◆ How to complete this task ◆
Figure out how many lines of the listing include the string "book"; the reply is only that number.

:: Exercise material ::

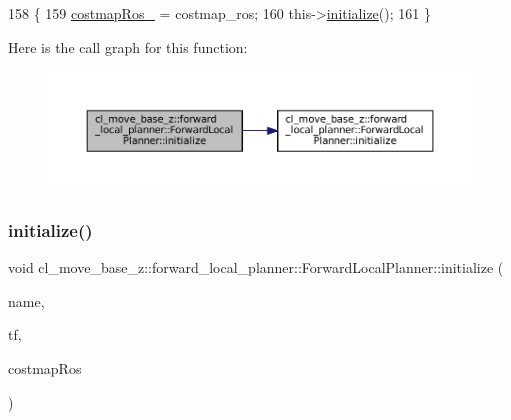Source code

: \begin{DoxyCode}
158 \{
159     \hyperlink{classcl__move__base__z_1_1forward__local__planner_1_1ForwardLocalPlanner_a37791fea67ce92c6e38e3727311e533b}{costmapRos\_} = costmap\_ros;
160     this->\hyperlink{classcl__move__base__z_1_1forward__local__planner_1_1ForwardLocalPlanner_ab455a974d5dcffda7e9772023840c7e6}{initialize}();
161 \}
\end{DoxyCode}
Here is the call graph for this function\+:
\nopagebreak
\begin{figure}[H]
\begin{center}
\leavevmode
\includegraphics[width=350pt]{classcl__move__base__z_1_1forward__local__planner_1_1ForwardLocalPlanner_ac2a9a9eb71d7f2db81da407581fa545e_cgraph}
\end{center}
\end{figure}
\mbox{\label{classcl__move__base__z_1_1forward__local__planner_1_1ForwardLocalPlanner_a5ef0a220f6ff05f7cd9128c6b5d4d165}} 
\subsubsection{\texorpdfstring{initialize()}{initialize()}\hspace{0.1cm}{\footnotesize\ttfamily [2/3]}}
{\footnotesize\ttfamily void cl\+\_\+move\+\_\+base\+\_\+z\+::forward\+\_\+local\+\_\+planner\+::\+Forward\+Local\+Planner\+::initialize (\begin{DoxyParamCaption}\item[{std\+::string}]{name,  }\item[{tf2\+\_\+ros\+::\+Buffer $\ast$}]{tf,  }\item[{costmap\+\_\+2d\+::\+Costmap2\+D\+R\+OS $\ast$}]{costmap\+Ros }\end{DoxyParamCaption})}



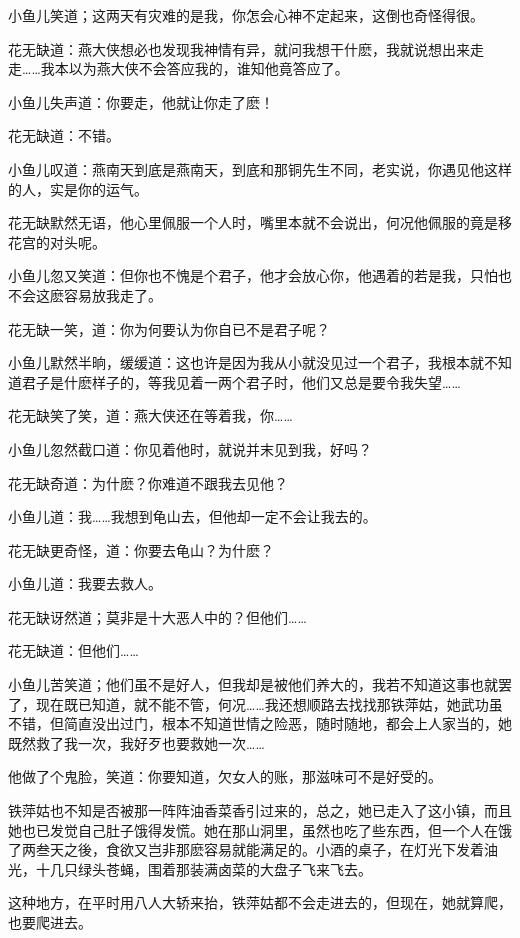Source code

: \documentclass[12pt,oneside]{book}
\begin{document}
小鱼儿笑道；这两天有灾难的是我，你怎会心神不定起来，这倒也奇怪得很。

花无缺道：燕大侠想必也发现我神情有异，就问我想干什麽，我就说想出来走走\ldots\ldots 我本以为燕大侠不会答应我的，谁知他竟答应了。

小鱼儿失声道：你要走，他就让你走了麽！

花无缺道：不错。

小鱼儿叹道：燕南天到底是燕南天，到底和那铜先生不同，老实说，你遇见他这样的人，实是你的运气。

花无缺默然无语，他心里佩服一个人时，嘴里本就不会说出，何况他佩服的竟是移花宫的对头呢。

小鱼儿忽又笑道：但你也不愧是个君子，他才会放心你，他遇着的若是我，只怕也不会这麽容易放我走了。

花无缺一笑，道：你为何要认为你自已不是君子呢？

小鱼儿默然半晌，缓缓道：这也许是因为我从小就没见过一个君子，我根本就不知道君子是什麽样子的，等我见着一两个君子时，他们又总是要令我失望\ldots\ldots{}

花无缺笑了笑，道：燕大侠还在等着我，你\ldots\ldots{}

小鱼儿忽然截口道：你见着他时，就说并末见到我，好吗？

花无缺奇道：为什麽？你难道不跟我去见他？

小鱼儿道：我\ldots\ldots 我想到龟山去，但他却一定不会让我去的。

花无缺更奇怪，道：你要去龟山？为什麽？

小鱼儿道：我要去救人。

花无缺讶然道；莫非是十大恶人中的？但他们\ldots\ldots{}

花无缺道：但他们\ldots\ldots{}

小鱼儿苦笑道；他们虽不是好人，但我却是被他们养大的，我若不知道这事也就罢了，现在既已知道，就不能不管，何况\ldots\ldots 我还想顺路去找找那铁萍姑，她武功虽不错，但简直没出过门，根本不知道世情之险恶，随时随地，都会上人家当的，她既然救了我一次，我好歹也要救她一次\ldots\ldots{}

他做了个鬼脸，笑道：你要知道，欠女人的账，那滋味可不是好受的。

铁萍姑也不知是否被那一阵阵油香菜香引过来的，总之，她已走入了这小镇，而且她也已发觉自己肚子饿得发慌。她在那山洞里，虽然也吃了些东西，但一个人在饿了两叁天之後，食欲又岂非那麽容易就能满足的。小酒的桌子，在灯光下发着油光，十几只绿头苍蝇，围着那装满卤菜的大盘子飞来飞去。

这种地方，在平时用八人大轿来抬，铁萍姑都不会走进去的，但现在，她就算爬，也要爬进去。
\end{document}
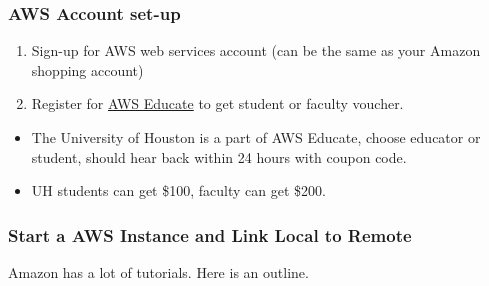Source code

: \documentclass[
]{book}
\providecommand{\tightlist}{%
  \setlength{\itemsep}{0pt}\setlength{\parskip}{0pt}}
\begin{document}
\hypertarget{aws-account-set-up}{%
\subsubsection{AWS Account set-up}\label{aws-account-set-up}}

\begin{enumerate}
\def\labelenumi{\arabic{enumi}.}
\tightlist
\item
  Sign-up for AWS web services account (can be the same as your Amazon shopping account)
\item
  Register for \href{https://aws.amazon.com/education/awseducate/}{AWS Educate} to get student or faculty voucher.
\end{enumerate}

\begin{itemize}
\tightlist
\item
  The University of Houston is a part of AWS Educate, choose educator or student, should hear back within 24 hours with coupon code.
\item
  UH students can get \$100, faculty can get \$200.
\end{itemize}

\hypertarget{start-a-aws-instance-and-link-local-to-remote}{%
\subsubsection{Start a AWS Instance and Link Local to Remote}\label{start-a-aws-instance-and-link-local-to-remote}}

Amazon has a lot of tutorials. Here is an outline.
\end{document}
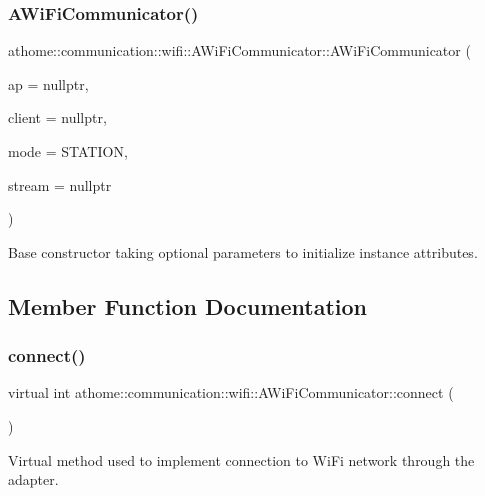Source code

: \subsubsection{\texorpdfstring{A\+Wi\+Fi\+Communicator()}{AWiFiCommunicator()}}
{\footnotesize\ttfamily athome\+::communication\+::wifi\+::\+A\+Wi\+Fi\+Communicator\+::\+A\+Wi\+Fi\+Communicator (\begin{DoxyParamCaption}\item[{const \mbox{\hyperlink{structathome_1_1communication_1_1wifi_1_1s__wifi__access__point}{Wi\+Fi\+\_\+ap}} $\ast$}]{ap = {\ttfamily nullptr},  }\item[{const \mbox{\hyperlink{structathome_1_1communication_1_1wifi_1_1s__wifi__client}{Wi\+Fi\+\_\+client}} $\ast$}]{client = {\ttfamily nullptr},  }\item[{const wifi\+\_\+mode}]{mode = {\ttfamily STATION},  }\item[{Stream $\ast$}]{stream = {\ttfamily nullptr} }\end{DoxyParamCaption})}

Base constructor taking optional parameters to initialize instance attributes. 

\subsection{Member Function Documentation}
\mbox{\label{classathome_1_1communication_1_1wifi_1_1_a_wi_fi_communicator_a309927109fbc19aa0fb2afb71d50bbf9}} 
\subsubsection{\texorpdfstring{connect()}{connect()}}
{\footnotesize\ttfamily virtual int athome\+::communication\+::wifi\+::\+A\+Wi\+Fi\+Communicator\+::connect (\begin{DoxyParamCaption}{ }\end{DoxyParamCaption})\hspace{0.3cm}{\ttfamily [pure virtual]}}

Virtual method used to implement connection to Wi\+Fi network through the adapter.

:::

◆ Answer to this exercise ◆
2